# Building a QSAR model using the Morgan fingerprint in rdkit and Random forest from Spark's Machine Learning

## QSAR
We know that the structure of a molecule determines the molecule's properties, but we are not capable of calculating molecular properties from molecular structures in general. One approach to doing this is used in the field of Quantitative Structure-Activity Relationships (QSAR) / Quantitative Structure-Property Relationship (QSPR), where a molecular structure is mathematically described and then machine learning is used to predict molecular activity or molecular properties. The names QSAR and QSPR are sometimes used a bit sloppily and mixed up, QSAR seems to be the most common term but QSPR is arguably a bit more general. So we need a strategy for describing the molecular properties, a machine larning algorithm, and a lot of data that we can use to train our machine larning algorithm on.

### Molecular descriptor
A molecular descriptor is a mathematical representation of a molecule resulting from the transformation of the symbolic representation of a molecule into numbers. One approach might simply be to count the number of different atoms or fragments. There are many different approaches, some calculated from the matrix resulting from the pairwise distances between all atoms in the molecule, some being fragment based. The idea is to create a vector of numbers calculated in such a way that similar compounds will have similar vectors. There are two different approaches worth mentioning. Either each posiition in the vector is predefined and map to one thing, meaning that we know exactly what each position means, (_e.g._, if a position in the vector has the number 1 we know that the molecule contains exactly the substructure that corresponds to that position), or a _hashing_ algorithm is used to go from a descriptor to a position in the vector. The hashing algorithm is a one-way algorithm that turns, _e.g._, a string into a number (corresponding to the position in the vector). The hashing approach has the benefit that it does not require someone to predefine which structures should be used, anything found can be hashed and used in the vector but we can not easily know what each position means, and there is the risk for hash collisions (_i.e._, the hashing algorithm mapping many things into the same number making it impossible to say which one it originally was). In this lab we will use a circular fingerpint known as the Morgan fingerprint as implemented in the Python library RDKit and hash it down to a vector. A circular fingerprint uses each atom in a molecular and describe the atom neighbours out to a certain distance or "radius".

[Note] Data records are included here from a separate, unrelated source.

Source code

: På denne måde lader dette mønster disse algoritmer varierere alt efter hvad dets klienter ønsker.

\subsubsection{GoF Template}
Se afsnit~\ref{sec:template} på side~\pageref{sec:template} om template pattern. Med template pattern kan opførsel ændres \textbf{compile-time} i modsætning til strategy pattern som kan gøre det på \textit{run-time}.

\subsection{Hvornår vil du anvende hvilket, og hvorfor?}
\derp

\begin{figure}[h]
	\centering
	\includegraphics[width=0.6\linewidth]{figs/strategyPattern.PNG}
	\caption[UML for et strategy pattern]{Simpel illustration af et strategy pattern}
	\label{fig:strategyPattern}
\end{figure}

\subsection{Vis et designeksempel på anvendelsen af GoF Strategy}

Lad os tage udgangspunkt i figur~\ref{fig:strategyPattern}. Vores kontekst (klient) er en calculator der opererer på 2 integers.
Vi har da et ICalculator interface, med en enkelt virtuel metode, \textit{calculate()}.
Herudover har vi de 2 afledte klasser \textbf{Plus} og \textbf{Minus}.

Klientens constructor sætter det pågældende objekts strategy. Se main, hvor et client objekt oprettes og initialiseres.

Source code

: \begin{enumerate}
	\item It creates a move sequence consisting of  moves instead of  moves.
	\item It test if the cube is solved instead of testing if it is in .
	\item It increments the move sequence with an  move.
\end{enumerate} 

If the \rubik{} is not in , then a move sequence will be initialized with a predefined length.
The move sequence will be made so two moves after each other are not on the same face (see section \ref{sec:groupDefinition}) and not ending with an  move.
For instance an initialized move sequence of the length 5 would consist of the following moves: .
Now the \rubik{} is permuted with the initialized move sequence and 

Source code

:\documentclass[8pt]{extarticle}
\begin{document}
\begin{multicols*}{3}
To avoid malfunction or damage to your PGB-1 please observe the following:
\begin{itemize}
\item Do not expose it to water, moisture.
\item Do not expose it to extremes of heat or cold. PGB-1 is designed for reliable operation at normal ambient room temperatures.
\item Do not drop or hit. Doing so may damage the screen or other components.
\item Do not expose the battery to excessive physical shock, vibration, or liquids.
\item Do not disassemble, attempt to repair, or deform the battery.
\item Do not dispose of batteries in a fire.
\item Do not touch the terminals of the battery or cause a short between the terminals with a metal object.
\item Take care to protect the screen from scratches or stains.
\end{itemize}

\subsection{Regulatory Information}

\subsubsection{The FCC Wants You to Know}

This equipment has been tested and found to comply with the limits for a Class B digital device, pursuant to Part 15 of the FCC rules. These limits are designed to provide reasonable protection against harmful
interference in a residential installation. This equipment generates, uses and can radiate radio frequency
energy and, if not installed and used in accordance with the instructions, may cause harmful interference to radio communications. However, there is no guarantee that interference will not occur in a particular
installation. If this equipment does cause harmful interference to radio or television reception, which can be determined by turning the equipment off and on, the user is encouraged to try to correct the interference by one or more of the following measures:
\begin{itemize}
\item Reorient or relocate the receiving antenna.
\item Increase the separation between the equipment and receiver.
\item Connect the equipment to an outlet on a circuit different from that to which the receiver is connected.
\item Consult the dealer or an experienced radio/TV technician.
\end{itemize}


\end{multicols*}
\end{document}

### Machine learning algorithm
We will use the Random Forest algorithm, which is a good algorithm to start with. We will not go into details on how the algorithm works in this lab, but it constructs a multitude of decission trees and then weights them together.

### Dataset
The data we will look at in this lab is distribution coefficient, log D, we will use a calculated value that we have extracted from a database where this number has been calculated for many substances. Since we want to work with big data we will use a calculated value. Of course the quality of the model depends heavily on the number of training examples.

Let's start by looking at the first lines of our datafile:

It is a tab separated file where the first line contains names for the columns and then follows SMILES and log D for all substances, one substance per line.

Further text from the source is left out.